__EXERCISE DIRECTIONS__
Every line in the entries where "author" is found should be copied.
(DATA SHOWN Opens)
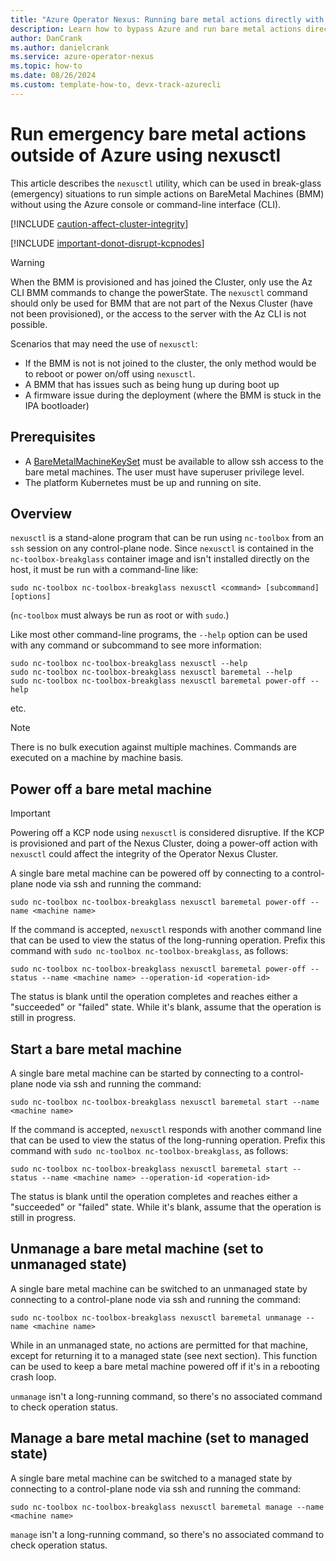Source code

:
 ```yaml
---
title: "Azure Operator Nexus: Running bare metal actions directly with nexusctl"
description: Learn how to bypass Azure and run bare metal actions directly in an emergency using nexusctl.
author: DanCrank
ms.author: danielcrank
ms.service: azure-operator-nexus
ms.topic: how-to
ms.date: 08/26/2024
ms.custom: template-how-to, devx-track-azurecli
---
```


# Run emergency bare metal actions outside of Azure using nexusctl

This article describes the `nexusctl` utility, which can be used in break-glass (emergency) situations to
run simple actions on BareMetal Machines (BMM) without using the Azure console or command-line interface (CLI).

[!INCLUDE [caution-affect-cluster-integrity](./includes/baremetal-machines/caution-affect-cluster-integrity.md)]

[!INCLUDE [important-donot-disrupt-kcpnodes](./includes/baremetal-machines/important-donot-disrupt-kcpnodes.md)]

> [!WARNING]
> When the BMM is provisioned and has joined the Cluster, only use the Az CLI BMM commands to change the powerState.
> The `nexusctl` command should only be used for BMM that are not part of the Nexus Cluster (have not been provisioned), or the access to the server with the Az CLI is not possible.

Scenarios that may need the use of `nexusctl`:

- If the BMM is not is not joined to the cluster, the only method would be to reboot or power on/off using `nexusctl`.
- A BMM that has issues such as being hung up during boot up
- A firmware issue during the deployment (where the BMM is stuck in the IPA bootloader)

## Prerequisites

- A [BareMetalMachineKeySet](./howto-baremetal-bmm-ssh.md) must be available to allow ssh access to the bare metal machines. The user must have superuser privilege level.
- The platform Kubernetes must be up and running on site.

## Overview

`nexusctl` is a stand-alone program that can be run using `nc-toolbox` from an `ssh` session on any control-plane node. Since `nexusctl` is contained in the `nc-toolbox-breakglass` container image and isn't installed directly on the host, it must be run with a command-line like:

```shell
sudo nc-toolbox nc-toolbox-breakglass nexusctl <command> [subcommand] [options]
```

(`nc-toolbox` must always be run as root or with `sudo`.)

Like most other command-line programs, the `--help` option can be used with any command or subcommand to see more information:

```shell
sudo nc-toolbox nc-toolbox-breakglass nexusctl --help
sudo nc-toolbox nc-toolbox-breakglass nexusctl baremetal --help
sudo nc-toolbox nc-toolbox-breakglass nexusctl baremetal power-off --help
```

etc.

> [!NOTE]
> There is no bulk execution against multiple machines. Commands are executed on a machine by machine basis.

## Power off a bare metal machine

> [!IMPORTANT]
> Powering off a KCP node using `nexusctl` is considered disruptive.
> If the KCP is provisioned and part of the Nexus Cluster, doing a power-off action with `nexusctl` could affect the integrity of the Operator Nexus Cluster.

A single bare metal machine can be powered off by connecting to a control-plane node via ssh and running the command:

```shell
sudo nc-toolbox nc-toolbox-breakglass nexusctl baremetal power-off --name <machine name>
```

If the command is accepted, `nexusctl` responds with another command line that can be used to view the status of the long-running operation. Prefix this command with `sudo nc-toolbox nc-toolbox-breakglass`, as follows:

```shell
sudo nc-toolbox nc-toolbox-breakglass nexusctl baremetal power-off --status --name <machine name> --operation-id <operation-id>
```

The status is blank until the operation completes and reaches either a "succeeded" or "failed" state. While it's blank, assume that the operation is still in progress.

## Start a bare metal machine

A single bare metal machine can be started by connecting to a control-plane node via ssh and running the command:

```shell
sudo nc-toolbox nc-toolbox-breakglass nexusctl baremetal start --name <machine name>
```

If the command is accepted, `nexusctl` responds with another command line that can be used to view the status of the long-running operation. Prefix this command with `sudo nc-toolbox nc-toolbox-breakglass`, as follows:

```shell
sudo nc-toolbox nc-toolbox-breakglass nexusctl baremetal start --status --name <machine name> --operation-id <operation-id>
```

The status is blank until the operation completes and reaches either a "succeeded" or "failed" state. While it's blank, assume that the operation is still in progress.

## Unmanage a bare metal machine (set to unmanaged state)

A single bare metal machine can be switched to an unmanaged state by connecting to a control-plane node via ssh and running the command:

```shell
sudo nc-toolbox nc-toolbox-breakglass nexusctl baremetal unmanage --name <machine name>
```

While in an unmanaged state, no actions are permitted for that machine, except for returning it to a managed state (see next section). This function can be used to keep a bare metal machine powered off if it's in a rebooting crash loop.

`unmanage` isn't a long-running command, so there's no associated command to check operation status.

## Manage a bare metal machine (set to managed state)

A single bare metal machine can be switched to a managed state by connecting to a control-plane node via ssh and running the command:

```shell
sudo nc-toolbox nc-toolbox-breakglass nexusctl baremetal manage --name <machine name>
```

`manage` isn't a long-running command, so there's no associated command to check operation status.
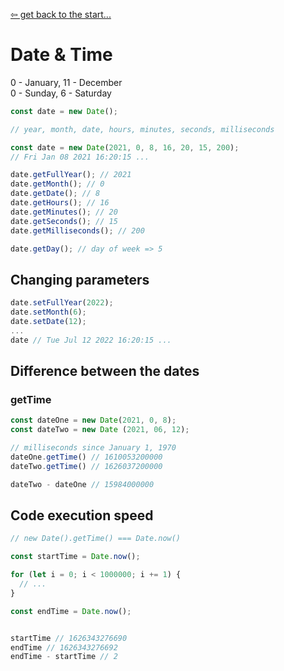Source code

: [&#8678; get back to the start...](./README.md)
# Date & Time

0 - January, 11 - December  
0 - Sunday, 6 - Saturday

```js
const date = new Date();
```

```js
// year, month, date, hours, minutes, seconds, milliseconds

const date = new Date(2021, 0, 8, 16, 20, 15, 200);
// Fri Jan 08 2021 16:20:15 ...

date.getFullYear(); // 2021
date.getMonth(); // 0
date.getDate(); // 8
date.getHours(); // 16
date.getMinutes(); // 20
date.getSeconds(); // 15
date.getMilliseconds(); // 200

date.getDay(); // day of week => 5
```

## Changing parameters

```js
date.setFullYear(2022);
date.setMonth(6);
date.setDate(12);
...
date // Tue Jul 12 2022 16:20:15 ...
```

## Difference between the dates

### getTime

```js
const dateOne = new Date(2021, 0, 8);
const dateTwo = new Date (2021, 06, 12);

// milliseconds since January 1, 1970
dateOne.getTime() // 1610053200000
dateTwo.getTime() // 1626037200000

dateTwo - dateOne // 15984000000
```

## Code execution speed

```js
// new Date().getTime() === Date.now()

const startTime = Date.now();

for (let i = 0; i < 1000000; i += 1) {
  // ...
}

const endTime = Date.now();


startTime // 1626343276690
endTime // 1626343276692
endTime - startTime // 2
```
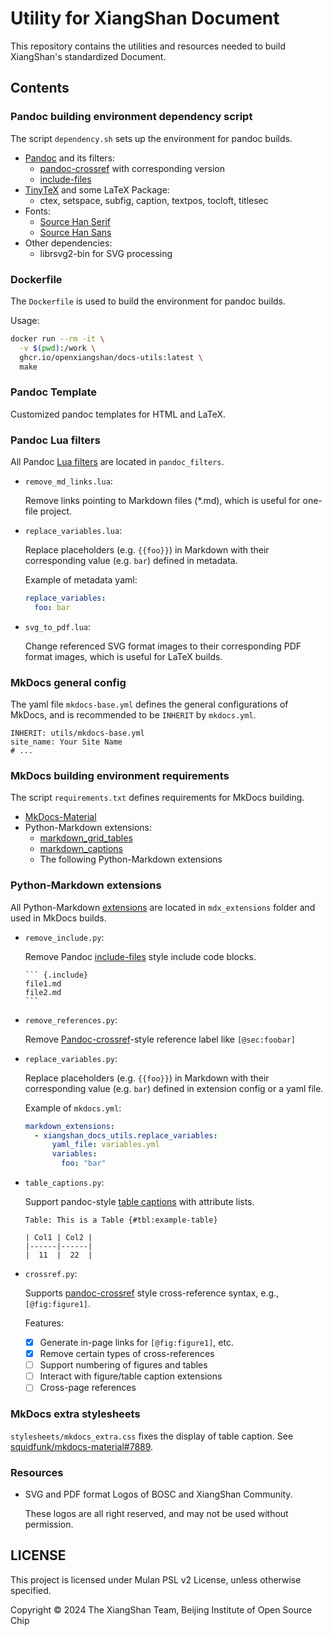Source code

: # Utility for XiangShan Document

This repository contains the utilities and resources needed to build XiangShan's standardized Document.

## Contents

### Pandoc building environment dependency script

The script `dependency.sh` sets up the environment for pandoc builds.

- [Pandoc](https://pandoc.org/) and its filters:
  - [pandoc-crossref](https://github.com/lierdakil/pandoc-crossref) with corresponding version
  - [include-files](https://github.com/pandoc-ext/include-files)
- [TinyTeX](https://yihui.org/tinytex/) and some LaTeX Package:
  - ctex, setspace, subfig, caption, textpos, tocloft, titlesec
- Fonts:
  - [Source Han Serif](https://github.com/adobe-fonts/source-han-serif/)
  - [Source Han Sans](https://github.com/adobe-fonts/source-han-sans/)
- Other dependencies:
  - librsvg2-bin for SVG processing

### Dockerfile

The `Dockerfile` is used to build the environment for pandoc builds.

Usage:
```bash
docker run --rm -it \
  -v $(pwd):/work \
  ghcr.io/openxiangshan/docs-utils:latest \
  make
```

### Pandoc Template

Customized pandoc templates for HTML and LaTeX.

### Pandoc Lua filters

All Pandoc [Lua filters](https://pandoc.org/lua-filters.html) are located in `pandoc_filters`.

- `remove_md_links.lua`:
  
  Remove links pointing to Markdown files (*.md), which is useful for one-file project.

- `replace_variables.lua`:

  Replace placeholders (e.g. `{{foo}}`) in Markdown with their corresponding value (e.g. `bar`) defined in metadata.

  Example of metadata yaml:

  ```yaml
  replace_variables:
    foo: bar
  ```

- `svg_to_pdf.lua`:
  
  Change referenced SVG format images to their corresponding PDF format images, which is useful for LaTeX builds.

### MkDocs general config

The yaml file `mkdocs-base.yml` defines the general configurations of MkDocs, and is recommended to be `INHERIT` by `mkdocs.yml`.

```
INHERIT: utils/mkdocs-base.yml
site_name: Your Site Name
# ...
```

### MkDocs building environment requirements

The script `requirements.txt` defines requirements for MkDocs building.

- [MkDocs-Material](https://squidfunk.github.io/mkdocs-material/)
- Python-Markdown extensions:
  - [markdown_grid_tables](https://gitlab.com/WillDaSilva/markdown_grid_tables)
  - [markdown_captions](https://github.com/evidlo/markdown_captions)
  - The following Python-Markdown extensions

### Python-Markdown extensions

All Python-Markdown [extensions](https://python-markdown.github.io/extensions/) are located in `mdx_extensions` folder and used in MkDocs builds.

- `remove_include.py`:

  Remove Pandoc [include-files](https://github.com/pandoc-ext/include-files) style include code blocks.

      ``` {.include}
      file1.md
      file2.md
      ```

- `remove_references.py`: 

  Remove [Pandoc-crossref](https://github.com/lierdakil/pandoc-crossref)-style reference label like `[@sec:foobar]`


- `replace_variables.py`: 
  
  Replace placeholders (e.g. `{{foo}}`) in Markdown with their corresponding value (e.g. `bar`) defined in extension config or a yaml file.

  Example of `mkdocs.yml`:

  ```yaml
  markdown_extensions:
    - xiangshan_docs_utils.replace_variables:
        yaml_file: variables.yml
        variables:
          foo: "bar"
  ```

- `table_captions.py`:

  Support pandoc-style [table captions](https://pandoc.org/MANUAL.html#extension-table_captions) with attribute lists.

  ```
  Table: This is a Table {#tbl:example-table}

  | Col1 | Col2 |
  |------|------|
  |  11  |  22  |
  ```

- `crossref.py`:
  
  Supports [pandoc-crossref](https://lierdakil.github.io/pandoc-crossref/) style cross-reference syntax, e.g., `[@fig:figure1]`.

  Features:

  - [x] Generate in-page links for `[@fig:figure1]`, etc.
  - [x] Remove certain types of cross-references
  - [ ] Support numbering of figures and tables
  - [ ] Interact with figure/table caption extensions
  - [ ] Cross-page references

### MkDocs extra stylesheets

`stylesheets/mkdocs_extra.css` fixes the display of table caption. See [squidfunk/mkdocs-material#7889](https://github.com/squidfunk/mkdocs-material/issues/7889).

### Resources

- SVG and PDF format Logos of BOSC and XiangShan Community.
  
  These logos are all right reserved, and may not be used without permission.

## LICENSE

This project is licensed under Mulan PSL v2 License, unless otherwise specified.

Copyright © 2024 The XiangShan Team, Beijing Institute of Open Source Chip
(DATA SHOWN Closes)
__SOLUTION FOR THIS PROBLEM__
author: DanCrank
ms.author: danielcrank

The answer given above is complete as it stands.